Using the Power of Judgment in Your Coaching
Because you are a coach in good standing, you must utilize the tools and techniques outlined earlier. You must establish healthy dialogues with your underperforming employees that crisply focus on finding solutions (positive outcomes) to poor performances. Instead of delivering judgmental broadsides (such as “Boy, you are really stinking up the place”), you lay the groundwork for civil, productive dialogues with your employees.
You make it clear to them that you're seeking to correct their performance problems, and that you're not there to pass judgment in any way on their personalities, but to make things right on the job, which is, of course, your job. “Can you think of any ways to get your project back on track? Are there any changes that you feel can be implemented to put you back on schedule?”
Your job as a coach is to effect positive outcomes in all areas of your managing. You accomplish this by examining every problem in the office — big or small — and finding optimum solutions for them. In other words, you address every problem from the angle of its best possible solution.
Remember, also, in this positive outcome posture of yours, to avoid discussions with employees that become debates. Leave the debating to the forensic club in high school, or aspiring politicians promising their way into office. Coaches never debate members of their staff. And, really, there's no quicker way to snuff out positive outcomes to problems than by engaging employees in contentious disputes.
Civilized dialogues are the best breeding grounds for real solutions to tough, even seemingly intractable problems. And very often, this give-and-take, free-flowing exchange of ideas leads to people owning up to their mistakes or performance slips.

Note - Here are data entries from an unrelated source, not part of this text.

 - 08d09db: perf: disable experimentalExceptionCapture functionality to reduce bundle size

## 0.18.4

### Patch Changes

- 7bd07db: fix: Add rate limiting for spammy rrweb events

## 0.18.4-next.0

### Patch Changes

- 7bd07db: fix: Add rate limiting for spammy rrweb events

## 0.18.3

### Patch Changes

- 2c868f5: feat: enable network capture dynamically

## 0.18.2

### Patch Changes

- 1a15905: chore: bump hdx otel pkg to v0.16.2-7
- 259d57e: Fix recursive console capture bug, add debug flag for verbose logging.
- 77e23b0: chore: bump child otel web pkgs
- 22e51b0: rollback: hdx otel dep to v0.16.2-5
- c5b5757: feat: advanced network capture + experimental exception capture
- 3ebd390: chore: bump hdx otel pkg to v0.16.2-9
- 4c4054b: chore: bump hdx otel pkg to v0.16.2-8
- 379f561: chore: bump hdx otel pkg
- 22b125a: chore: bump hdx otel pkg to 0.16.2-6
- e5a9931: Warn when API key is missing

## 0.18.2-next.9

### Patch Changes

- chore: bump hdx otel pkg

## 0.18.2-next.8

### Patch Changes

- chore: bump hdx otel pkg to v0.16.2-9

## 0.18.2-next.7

The coaching and mentoring methodology seeks to mold employees who can think for themselves and take initiative. This encompasses an ability to solve problems on their own, even righting their own wrongs and seeing where they've messed up, or why they are not performing as in the past. Positive outcomes are more often the result of employees figuring out how to rectify their own problems, than of a coach dictating solutions to them. Dictated solutions to problems are often received with resentment. And resentment doesn't inspire self-motivation, nor enhance job satisfaction.